In the early 1930’s, Mario began to carve and paint small wood images of various local fish on pieces of boards. He soon started carving street scenes of Key West life and characters. Having never studied art in an academic setting, Mario taught himself, and as the years went by, his work increased in detail with an expanded roster of characters. Sanchez chose his subjects from his friends and neighbors during the Great Depression. Even during those hard times every scene that Mario painted – including the traditional island funeral processions – are filled with life. His characters, both two-legged and four-legged, were real and quickly recognizable by name to every inhabitant.
Sanchez worked quietly, creating his art at his home in “Mario’s Studio Under the Trees,” as designated by a hand-painted sign nailed to a mango tree. For over 70 years he carved and painted scenes of Key West on boards of pine and cedar. His style as a self-taught artist describes the simple life and the activities that he remembered as a child growing up in Key West: flying kites, spinning tops, parades, and passing the time rocking on front porches. His memory of events was precise and he often explained that he could not carve a scene that was not accurate because “you can’t just invent history.” During his career, Mario produced over 600 paintings and woodcarvings.

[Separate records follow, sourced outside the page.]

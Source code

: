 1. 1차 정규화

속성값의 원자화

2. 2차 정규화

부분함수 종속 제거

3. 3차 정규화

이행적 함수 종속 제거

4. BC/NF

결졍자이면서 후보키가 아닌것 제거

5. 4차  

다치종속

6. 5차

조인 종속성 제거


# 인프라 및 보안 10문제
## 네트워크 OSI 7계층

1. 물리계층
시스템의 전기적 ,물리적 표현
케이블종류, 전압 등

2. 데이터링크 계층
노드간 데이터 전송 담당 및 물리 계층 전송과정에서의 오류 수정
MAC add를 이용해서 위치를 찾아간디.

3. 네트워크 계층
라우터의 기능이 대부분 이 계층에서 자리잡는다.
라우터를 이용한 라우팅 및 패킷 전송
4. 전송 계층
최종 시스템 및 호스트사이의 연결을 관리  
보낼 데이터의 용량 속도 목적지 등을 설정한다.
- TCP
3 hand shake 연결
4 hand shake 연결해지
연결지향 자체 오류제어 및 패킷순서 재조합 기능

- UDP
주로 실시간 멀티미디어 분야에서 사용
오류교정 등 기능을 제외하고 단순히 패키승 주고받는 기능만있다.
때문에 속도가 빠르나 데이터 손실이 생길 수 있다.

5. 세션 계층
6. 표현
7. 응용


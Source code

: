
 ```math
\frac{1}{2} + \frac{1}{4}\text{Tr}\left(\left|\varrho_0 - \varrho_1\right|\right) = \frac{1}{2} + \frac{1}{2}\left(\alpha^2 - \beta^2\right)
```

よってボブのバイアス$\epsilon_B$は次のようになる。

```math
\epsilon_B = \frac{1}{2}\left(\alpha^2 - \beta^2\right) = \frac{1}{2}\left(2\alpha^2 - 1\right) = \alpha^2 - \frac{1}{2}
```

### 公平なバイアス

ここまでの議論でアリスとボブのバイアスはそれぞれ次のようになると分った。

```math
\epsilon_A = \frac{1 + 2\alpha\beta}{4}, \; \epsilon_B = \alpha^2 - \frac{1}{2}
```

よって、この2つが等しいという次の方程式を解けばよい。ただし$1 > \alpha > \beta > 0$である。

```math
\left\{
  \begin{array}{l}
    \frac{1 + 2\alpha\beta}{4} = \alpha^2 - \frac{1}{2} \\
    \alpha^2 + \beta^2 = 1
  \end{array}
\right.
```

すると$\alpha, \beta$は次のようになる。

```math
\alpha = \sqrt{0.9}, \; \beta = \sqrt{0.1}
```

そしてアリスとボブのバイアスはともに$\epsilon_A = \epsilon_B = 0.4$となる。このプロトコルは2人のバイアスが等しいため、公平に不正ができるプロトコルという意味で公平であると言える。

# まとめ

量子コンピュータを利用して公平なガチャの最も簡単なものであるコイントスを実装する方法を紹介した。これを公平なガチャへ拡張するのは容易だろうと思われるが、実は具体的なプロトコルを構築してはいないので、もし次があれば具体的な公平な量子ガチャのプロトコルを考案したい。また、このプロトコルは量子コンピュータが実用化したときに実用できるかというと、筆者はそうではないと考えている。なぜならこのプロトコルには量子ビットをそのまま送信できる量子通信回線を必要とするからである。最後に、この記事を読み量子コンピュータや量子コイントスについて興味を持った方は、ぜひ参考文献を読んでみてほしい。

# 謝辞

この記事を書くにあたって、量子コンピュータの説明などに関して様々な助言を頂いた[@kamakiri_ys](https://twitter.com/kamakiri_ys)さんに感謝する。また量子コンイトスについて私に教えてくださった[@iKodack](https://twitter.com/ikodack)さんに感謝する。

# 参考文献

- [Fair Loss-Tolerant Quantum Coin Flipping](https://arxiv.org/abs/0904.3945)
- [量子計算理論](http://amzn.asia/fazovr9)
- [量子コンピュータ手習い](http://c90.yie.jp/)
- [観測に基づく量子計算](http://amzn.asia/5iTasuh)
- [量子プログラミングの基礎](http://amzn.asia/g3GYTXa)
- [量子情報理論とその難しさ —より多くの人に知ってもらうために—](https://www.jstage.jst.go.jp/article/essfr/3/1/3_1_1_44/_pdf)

In 1985, the Florida Secretary of State and the Florida Folklife Council presented Mario with the Florida Folk Heritage Award. Ten years later, the State Folk Festival commissioned him to create a work as the official logo of the State’s sesquicentennial. There have been many exhibitions of his work throughout Florida and a number in Key West in the past fifteen years.
Mario Sanchez died in Key West on April 28, 2005, six months before his 97th birthday. His funeral was as he had wished for and documented so many times in his paintings of island funerals: an African Bahamian band led the parade to the city cemetery with family and friends following behind the hearse.